This randomly generates numbers (sets) -- 82% valid, 9% with a digit missing, 9% with an extra digit -- and builds 4 indexes as it runs:

  1. $knowns: is a 125MB bitmap that can hold all your 9-digit numbers, and has a bit set representing each number known (seen) good value.
  2. $deletions: is a 12.5MB bitmap that can hold all 8-digit numbers, and gets a bit set to represent each of the 8-digit numbers, that are a match-with-1-deletion, for each of the known 9-digit numbers.
  3. $insertions: Is a 1.25GB bitmap that can hold all 10-digit numbers, and gets a bit set to represent each of the 10-digit numbers, that are a match-with-1-insertion for each of the known 9 digit numbers.
  4. $transformations: Is a 125MB bitmap that holds all the match-with-1-substitutions, for each of the known 9-digit numbers.

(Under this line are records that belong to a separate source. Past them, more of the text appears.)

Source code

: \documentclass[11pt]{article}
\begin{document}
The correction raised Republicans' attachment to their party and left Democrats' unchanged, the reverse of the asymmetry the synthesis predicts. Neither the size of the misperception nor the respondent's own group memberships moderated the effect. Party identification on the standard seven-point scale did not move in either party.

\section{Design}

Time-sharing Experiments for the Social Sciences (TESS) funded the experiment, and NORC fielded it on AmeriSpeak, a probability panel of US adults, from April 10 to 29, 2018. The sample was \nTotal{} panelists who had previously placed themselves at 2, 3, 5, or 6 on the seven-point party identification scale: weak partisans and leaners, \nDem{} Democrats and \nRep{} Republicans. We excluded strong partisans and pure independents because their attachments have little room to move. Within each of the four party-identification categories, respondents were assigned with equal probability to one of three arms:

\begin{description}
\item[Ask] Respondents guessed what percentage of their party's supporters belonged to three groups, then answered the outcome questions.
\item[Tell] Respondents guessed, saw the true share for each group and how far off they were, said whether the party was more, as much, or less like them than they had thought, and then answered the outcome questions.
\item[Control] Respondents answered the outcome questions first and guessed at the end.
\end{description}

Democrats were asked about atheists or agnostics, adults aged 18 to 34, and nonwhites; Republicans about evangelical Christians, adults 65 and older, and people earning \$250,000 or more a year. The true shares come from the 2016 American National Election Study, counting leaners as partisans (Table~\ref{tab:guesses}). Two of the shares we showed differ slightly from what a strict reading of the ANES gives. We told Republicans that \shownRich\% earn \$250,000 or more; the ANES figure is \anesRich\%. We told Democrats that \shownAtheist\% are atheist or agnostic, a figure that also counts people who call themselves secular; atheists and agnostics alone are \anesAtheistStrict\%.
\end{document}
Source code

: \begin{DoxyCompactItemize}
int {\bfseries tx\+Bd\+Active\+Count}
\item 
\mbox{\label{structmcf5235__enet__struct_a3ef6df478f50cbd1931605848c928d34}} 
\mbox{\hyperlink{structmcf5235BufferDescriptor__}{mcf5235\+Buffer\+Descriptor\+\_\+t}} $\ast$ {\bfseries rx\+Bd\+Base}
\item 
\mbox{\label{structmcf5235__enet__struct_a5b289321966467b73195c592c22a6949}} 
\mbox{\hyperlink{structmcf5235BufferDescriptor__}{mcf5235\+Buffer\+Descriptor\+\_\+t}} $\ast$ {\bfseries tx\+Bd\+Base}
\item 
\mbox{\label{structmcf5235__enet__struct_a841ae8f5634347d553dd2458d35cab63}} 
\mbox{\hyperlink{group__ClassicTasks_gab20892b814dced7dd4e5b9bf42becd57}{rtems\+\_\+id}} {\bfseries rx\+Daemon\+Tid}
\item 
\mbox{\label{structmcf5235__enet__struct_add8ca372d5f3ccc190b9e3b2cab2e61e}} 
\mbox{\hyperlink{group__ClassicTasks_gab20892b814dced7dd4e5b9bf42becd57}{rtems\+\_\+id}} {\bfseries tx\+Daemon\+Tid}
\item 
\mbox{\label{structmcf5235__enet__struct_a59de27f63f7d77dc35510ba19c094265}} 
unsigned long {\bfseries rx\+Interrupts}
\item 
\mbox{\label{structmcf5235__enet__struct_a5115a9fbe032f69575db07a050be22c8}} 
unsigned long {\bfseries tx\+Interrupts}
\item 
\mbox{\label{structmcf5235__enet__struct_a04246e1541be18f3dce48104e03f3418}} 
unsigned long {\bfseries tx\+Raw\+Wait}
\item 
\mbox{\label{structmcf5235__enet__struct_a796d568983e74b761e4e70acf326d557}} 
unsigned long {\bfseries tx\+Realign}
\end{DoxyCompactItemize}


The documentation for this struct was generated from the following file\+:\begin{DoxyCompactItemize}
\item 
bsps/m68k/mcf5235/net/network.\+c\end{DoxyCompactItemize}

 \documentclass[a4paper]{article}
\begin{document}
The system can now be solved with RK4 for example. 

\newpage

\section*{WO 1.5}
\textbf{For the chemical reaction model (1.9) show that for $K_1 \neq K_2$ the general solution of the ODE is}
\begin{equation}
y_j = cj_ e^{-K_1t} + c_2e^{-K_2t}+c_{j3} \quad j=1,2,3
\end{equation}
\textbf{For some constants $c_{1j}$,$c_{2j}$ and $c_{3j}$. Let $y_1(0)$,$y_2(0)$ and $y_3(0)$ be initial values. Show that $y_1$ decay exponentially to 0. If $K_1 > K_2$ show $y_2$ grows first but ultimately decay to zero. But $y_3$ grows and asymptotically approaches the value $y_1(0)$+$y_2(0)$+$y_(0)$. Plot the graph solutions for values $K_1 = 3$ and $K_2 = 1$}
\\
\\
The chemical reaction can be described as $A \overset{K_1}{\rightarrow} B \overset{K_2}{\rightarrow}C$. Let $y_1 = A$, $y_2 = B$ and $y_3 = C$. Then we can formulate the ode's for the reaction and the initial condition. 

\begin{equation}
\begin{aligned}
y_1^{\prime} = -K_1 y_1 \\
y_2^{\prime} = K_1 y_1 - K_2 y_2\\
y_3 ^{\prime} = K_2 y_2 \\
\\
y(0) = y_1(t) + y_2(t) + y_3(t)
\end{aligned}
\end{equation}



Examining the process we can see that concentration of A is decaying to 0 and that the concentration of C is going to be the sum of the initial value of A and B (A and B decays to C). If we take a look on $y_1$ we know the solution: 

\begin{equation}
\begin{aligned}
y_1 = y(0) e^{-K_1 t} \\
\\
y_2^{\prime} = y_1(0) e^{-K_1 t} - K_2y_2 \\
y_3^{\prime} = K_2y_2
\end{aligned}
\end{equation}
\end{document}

It requires a 64-bit perl > 5.18; consumes a fixed 3GB ram when running, and processes the numbers at a rate of 4000 per second; with a run of 10 million taking 40 minutes.

The bitmaps can be saved to disk after a run using the option -SAVE and restored at the beginning of another run using the option -LOAD. The mechanism is currently quite crude using a fixed name of "$0.bin".

It currently prints out whether a number matches a known number: exactly or with 1 deletion, insertion or substitution.

It does not currently tell you which known number(s) it matches -- storing the information required to do that would require terabytes of data -- but given the process of generating the possibilities for any given 1-digit edit is so fast, repeating the process just for those detected -- approximately 0.01% for my randoms -- prior to doing your full message text match is no hardship.

The comments are sparse, but should gives some cluebats. Yell if you want more.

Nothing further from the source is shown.